(Collected data)

- - - -

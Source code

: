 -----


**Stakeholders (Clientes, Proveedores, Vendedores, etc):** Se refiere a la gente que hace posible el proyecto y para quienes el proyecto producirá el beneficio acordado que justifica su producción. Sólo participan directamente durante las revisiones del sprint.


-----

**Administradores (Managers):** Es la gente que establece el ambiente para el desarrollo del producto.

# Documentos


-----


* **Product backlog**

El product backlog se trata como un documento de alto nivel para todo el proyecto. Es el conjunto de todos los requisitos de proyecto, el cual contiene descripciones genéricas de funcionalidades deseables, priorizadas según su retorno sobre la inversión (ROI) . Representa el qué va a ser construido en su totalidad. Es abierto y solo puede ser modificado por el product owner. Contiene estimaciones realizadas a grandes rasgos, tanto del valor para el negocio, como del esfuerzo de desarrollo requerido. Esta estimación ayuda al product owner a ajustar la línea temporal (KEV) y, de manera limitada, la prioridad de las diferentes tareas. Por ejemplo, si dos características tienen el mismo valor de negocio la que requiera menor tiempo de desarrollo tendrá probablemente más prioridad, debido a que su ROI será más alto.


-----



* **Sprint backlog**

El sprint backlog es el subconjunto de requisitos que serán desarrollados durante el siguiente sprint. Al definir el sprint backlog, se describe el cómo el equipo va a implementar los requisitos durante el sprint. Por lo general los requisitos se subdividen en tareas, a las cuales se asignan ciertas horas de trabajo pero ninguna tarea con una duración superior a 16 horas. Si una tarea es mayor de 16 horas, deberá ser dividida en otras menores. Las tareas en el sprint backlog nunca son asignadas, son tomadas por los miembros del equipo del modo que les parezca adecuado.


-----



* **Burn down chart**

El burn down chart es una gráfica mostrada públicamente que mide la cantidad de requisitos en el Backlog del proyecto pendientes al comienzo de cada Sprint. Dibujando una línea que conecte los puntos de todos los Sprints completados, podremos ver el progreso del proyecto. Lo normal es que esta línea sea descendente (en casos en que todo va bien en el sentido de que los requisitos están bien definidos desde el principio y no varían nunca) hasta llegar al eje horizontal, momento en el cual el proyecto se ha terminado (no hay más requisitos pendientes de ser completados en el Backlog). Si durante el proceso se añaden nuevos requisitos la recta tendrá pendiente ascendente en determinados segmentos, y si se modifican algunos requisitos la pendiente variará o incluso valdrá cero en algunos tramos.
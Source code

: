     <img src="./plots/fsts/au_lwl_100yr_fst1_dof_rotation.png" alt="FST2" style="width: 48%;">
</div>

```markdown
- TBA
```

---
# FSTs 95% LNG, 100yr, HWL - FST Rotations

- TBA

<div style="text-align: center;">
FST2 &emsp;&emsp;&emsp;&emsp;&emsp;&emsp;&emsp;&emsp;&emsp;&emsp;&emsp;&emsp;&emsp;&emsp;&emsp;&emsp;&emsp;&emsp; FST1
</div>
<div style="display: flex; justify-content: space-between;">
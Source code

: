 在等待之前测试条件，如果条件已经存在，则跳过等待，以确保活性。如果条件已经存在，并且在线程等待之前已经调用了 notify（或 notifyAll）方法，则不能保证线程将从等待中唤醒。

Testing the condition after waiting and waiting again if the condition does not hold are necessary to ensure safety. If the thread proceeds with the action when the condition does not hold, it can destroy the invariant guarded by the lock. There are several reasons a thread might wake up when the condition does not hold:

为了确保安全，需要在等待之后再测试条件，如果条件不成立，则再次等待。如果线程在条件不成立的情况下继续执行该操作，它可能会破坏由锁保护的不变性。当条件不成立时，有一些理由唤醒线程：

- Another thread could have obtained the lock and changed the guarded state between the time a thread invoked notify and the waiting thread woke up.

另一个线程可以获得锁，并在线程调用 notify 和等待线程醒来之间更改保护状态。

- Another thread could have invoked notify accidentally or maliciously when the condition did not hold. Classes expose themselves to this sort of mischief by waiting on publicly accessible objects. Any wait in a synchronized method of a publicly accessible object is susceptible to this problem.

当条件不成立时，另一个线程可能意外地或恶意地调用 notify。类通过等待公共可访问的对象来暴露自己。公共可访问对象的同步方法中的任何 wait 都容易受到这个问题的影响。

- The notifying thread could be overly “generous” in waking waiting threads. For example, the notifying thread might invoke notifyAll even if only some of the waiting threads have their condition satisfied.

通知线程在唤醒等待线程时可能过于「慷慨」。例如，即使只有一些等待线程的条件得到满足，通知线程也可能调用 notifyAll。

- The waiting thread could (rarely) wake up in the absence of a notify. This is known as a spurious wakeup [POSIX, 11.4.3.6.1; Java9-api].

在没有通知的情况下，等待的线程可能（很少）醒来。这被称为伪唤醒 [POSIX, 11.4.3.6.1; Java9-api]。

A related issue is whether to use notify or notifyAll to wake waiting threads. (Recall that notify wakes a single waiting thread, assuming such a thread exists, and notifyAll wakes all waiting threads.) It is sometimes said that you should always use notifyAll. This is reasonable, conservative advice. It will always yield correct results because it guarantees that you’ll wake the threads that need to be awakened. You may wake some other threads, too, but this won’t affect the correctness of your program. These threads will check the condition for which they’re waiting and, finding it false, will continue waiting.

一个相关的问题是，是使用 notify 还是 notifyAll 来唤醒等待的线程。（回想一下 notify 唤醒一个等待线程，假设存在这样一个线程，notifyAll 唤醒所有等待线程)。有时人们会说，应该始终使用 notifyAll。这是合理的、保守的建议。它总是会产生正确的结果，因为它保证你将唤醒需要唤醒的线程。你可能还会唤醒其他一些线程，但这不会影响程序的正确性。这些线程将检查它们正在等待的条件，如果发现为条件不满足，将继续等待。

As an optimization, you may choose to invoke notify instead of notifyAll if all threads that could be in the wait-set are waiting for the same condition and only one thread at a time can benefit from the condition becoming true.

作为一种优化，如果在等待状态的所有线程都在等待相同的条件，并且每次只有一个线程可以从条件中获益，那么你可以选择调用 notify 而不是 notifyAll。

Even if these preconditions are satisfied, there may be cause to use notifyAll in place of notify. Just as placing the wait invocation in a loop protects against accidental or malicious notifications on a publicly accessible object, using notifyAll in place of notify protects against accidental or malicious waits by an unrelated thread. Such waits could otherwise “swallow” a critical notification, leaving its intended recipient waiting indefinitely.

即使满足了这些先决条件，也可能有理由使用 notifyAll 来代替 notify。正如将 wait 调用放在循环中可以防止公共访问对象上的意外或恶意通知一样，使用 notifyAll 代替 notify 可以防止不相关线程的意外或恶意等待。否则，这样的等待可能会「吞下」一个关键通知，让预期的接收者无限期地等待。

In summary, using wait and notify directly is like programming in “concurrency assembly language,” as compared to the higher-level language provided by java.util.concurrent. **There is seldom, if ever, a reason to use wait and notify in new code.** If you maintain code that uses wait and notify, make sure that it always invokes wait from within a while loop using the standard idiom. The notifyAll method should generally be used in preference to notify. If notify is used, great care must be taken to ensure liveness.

- - - -

WHAT THIS TASK INVOLVES - Give back every record exactly.

SOLUTION FOR THIS EXERCISE -
Source code

: -----


**Stakeholders (Clientes, Proveedores, Vendedores, etc):** Se refiere a la gente que hace posible el proyecto y para quienes el proyecto producirá el beneficio acordado que justifica su producción. Sólo participan directamente durante las revisiones del sprint.


-----

**Administradores (Managers):** Es la gente que establece el ambiente para el desarrollo del producto.

# Documentos


-----


* **Product backlog**

El product backlog se trata como un documento de alto nivel para todo el proyecto. Es el conjunto de todos los requisitos de proyecto, el cual contiene descripciones genéricas de funcionalidades deseables, priorizadas según su retorno sobre la inversión (ROI) . Representa el qué va a ser construido en su totalidad. Es abierto y solo puede ser modificado por el product owner. Contiene estimaciones realizadas a grandes rasgos, tanto del valor para el negocio, como del esfuerzo de desarrollo requerido. Esta estimación ayuda al product owner a ajustar la línea temporal (KEV) y, de manera limitada, la prioridad de las diferentes tareas. Por ejemplo, si dos características tienen el mismo valor de negocio la que requiera menor tiempo de desarrollo tendrá probablemente más prioridad, debido a que su ROI será más alto.


-----



* **Sprint backlog**

El sprint backlog es el subconjunto de requisitos que serán desarrollados durante el siguiente sprint. Al definir el sprint backlog, se describe el cómo el equipo va a implementar los requisitos durante el sprint. Por lo general los requisitos se subdividen en tareas, a las cuales se asignan ciertas horas de trabajo pero ninguna tarea con una duración superior a 16 horas. Si una tarea es mayor de 16 horas, deberá ser dividida en otras menores. Las tareas en el sprint backlog nunca son asignadas, son tomadas por los miembros del equipo del modo que les parezca adecuado.


-----



* **Burn down chart**

El burn down chart es una gráfica mostrada públicamente que mide la cantidad de requisitos en el Backlog del proyecto pendientes al comienzo de cada Sprint. Dibujando una línea que conecte los puntos de todos los Sprints completados, podremos ver el progreso del proyecto. Lo normal es que esta línea sea descendente (en casos en que todo va bien en el sentido de que los requisitos están bien definidos desde el principio y no varían nunca) hasta llegar al eje horizontal, momento en el cual el proyecto se ha terminado (no hay más requisitos pendientes de ser completados en el Backlog). Si durante el proceso se añaden nuevos requisitos la recta tendrá pendiente ascendente en determinados segmentos, y si se modifican algunos requisitos la pendiente variará o incluso valdrá cero en algunos tramos.
Source code

:     <img src="./plots/fsts/au_lwl_100yr_fst1_dof_rotation.png" alt="FST2" style="width: 48%;">
</div>

```markdown
- TBA
```

---
# FSTs 95% LNG, 100yr, HWL - FST Rotations

- TBA

<div style="text-align: center;">
FST2 &emsp;&emsp;&emsp;&emsp;&emsp;&emsp;&emsp;&emsp;&emsp;&emsp;&emsp;&emsp;&emsp;&emsp;&emsp;&emsp;&emsp;&emsp; FST1
</div>
<div style="display: flex; justify-content: space-between;">
Source code

: 在等待之前测试条件，如果条件已经存在，则跳过等待，以确保活性。如果条件已经存在，并且在线程等待之前已经调用了 notify（或 notifyAll）方法，则不能保证线程将从等待中唤醒。

Testing the condition after waiting and waiting again if the condition does not hold are necessary to ensure safety. If the thread proceeds with the action when the condition does not hold, it can destroy the invariant guarded by the lock. There are several reasons a thread might wake up when the condition does not hold:

为了确保安全，需要在等待之后再测试条件，如果条件不成立，则再次等待。如果线程在条件不成立的情况下继续执行该操作，它可能会破坏由锁保护的不变性。当条件不成立时，有一些理由唤醒线程：

- Another thread could have obtained the lock and changed the guarded state between the time a thread invoked notify and the waiting thread woke up.

另一个线程可以获得锁，并在线程调用 notify 和等待线程醒来之间更改保护状态。

- Another thread could have invoked notify accidentally or maliciously when the condition did not hold. Classes expose themselves to this sort of mischief by waiting on publicly accessible objects. Any wait in a synchronized method of a publicly accessible object is susceptible to this problem.

当条件不成立时，另一个线程可能意外地或恶意地调用 notify。类通过等待公共可访问的对象来暴露自己。公共可访问对象的同步方法中的任何 wait 都容易受到这个问题的影响。

- The notifying thread could be overly “generous” in waking waiting threads. For example, the notifying thread might invoke notifyAll even if only some of the waiting threads have their condition satisfied.

通知线程在唤醒等待线程时可能过于「慷慨」。例如，即使只有一些等待线程的条件得到满足，通知线程也可能调用 notifyAll。

- The waiting thread could (rarely) wake up in the absence of a notify. This is known as a spurious wakeup [POSIX, 11.4.3.6.1; Java9-api].

在没有通知的情况下，等待的线程可能（很少）醒来。这被称为伪唤醒 [POSIX, 11.4.3.6.1; Java9-api]。

A related issue is whether to use notify or notifyAll to wake waiting threads. (Recall that notify wakes a single waiting thread, assuming such a thread exists, and notifyAll wakes all waiting threads.) It is sometimes said that you should always use notifyAll. This is reasonable, conservative advice. It will always yield correct results because it guarantees that you’ll wake the threads that need to be awakened. You may wake some other threads, too, but this won’t affect the correctness of your program. These threads will check the condition for which they’re waiting and, finding it false, will continue waiting.

一个相关的问题是，是使用 notify 还是 notifyAll 来唤醒等待的线程。（回想一下 notify 唤醒一个等待线程，假设存在这样一个线程，notifyAll 唤醒所有等待线程)。有时人们会说，应该始终使用 notifyAll。这是合理的、保守的建议。它总是会产生正确的结果，因为它保证你将唤醒需要唤醒的线程。你可能还会唤醒其他一些线程，但这不会影响程序的正确性。这些线程将检查它们正在等待的条件，如果发现为条件不满足，将继续等待。

As an optimization, you may choose to invoke notify instead of notifyAll if all threads that could be in the wait-set are waiting for the same condition and only one thread at a time can benefit from the condition becoming true.

作为一种优化，如果在等待状态的所有线程都在等待相同的条件，并且每次只有一个线程可以从条件中获益，那么你可以选择调用 notify 而不是 notifyAll。

Even if these preconditions are satisfied, there may be cause to use notifyAll in place of notify. Just as placing the wait invocation in a loop protects against accidental or malicious notifications on a publicly accessible object, using notifyAll in place of notify protects against accidental or malicious waits by an unrelated thread. Such waits could otherwise “swallow” a critical notification, leaving its intended recipient waiting indefinitely.

即使满足了这些先决条件，也可能有理由使用 notifyAll 来代替 notify。正如将 wait 调用放在循环中可以防止公共访问对象上的意外或恶意通知一样，使用 notifyAll 代替 notify 可以防止不相关线程的意外或恶意等待。否则，这样的等待可能会「吞下」一个关键通知，让预期的接收者无限期地等待。

In summary, using wait and notify directly is like programming in “concurrency assembly language,” as compared to the higher-level language provided by java.util.concurrent. **There is seldom, if ever, a reason to use wait and notify in new code.** If you maintain code that uses wait and notify, make sure that it always invokes wait from within a while loop using the standard idiom. The notifyAll method should generally be used in preference to notify. If notify is used, great care must be taken to ensure liveness.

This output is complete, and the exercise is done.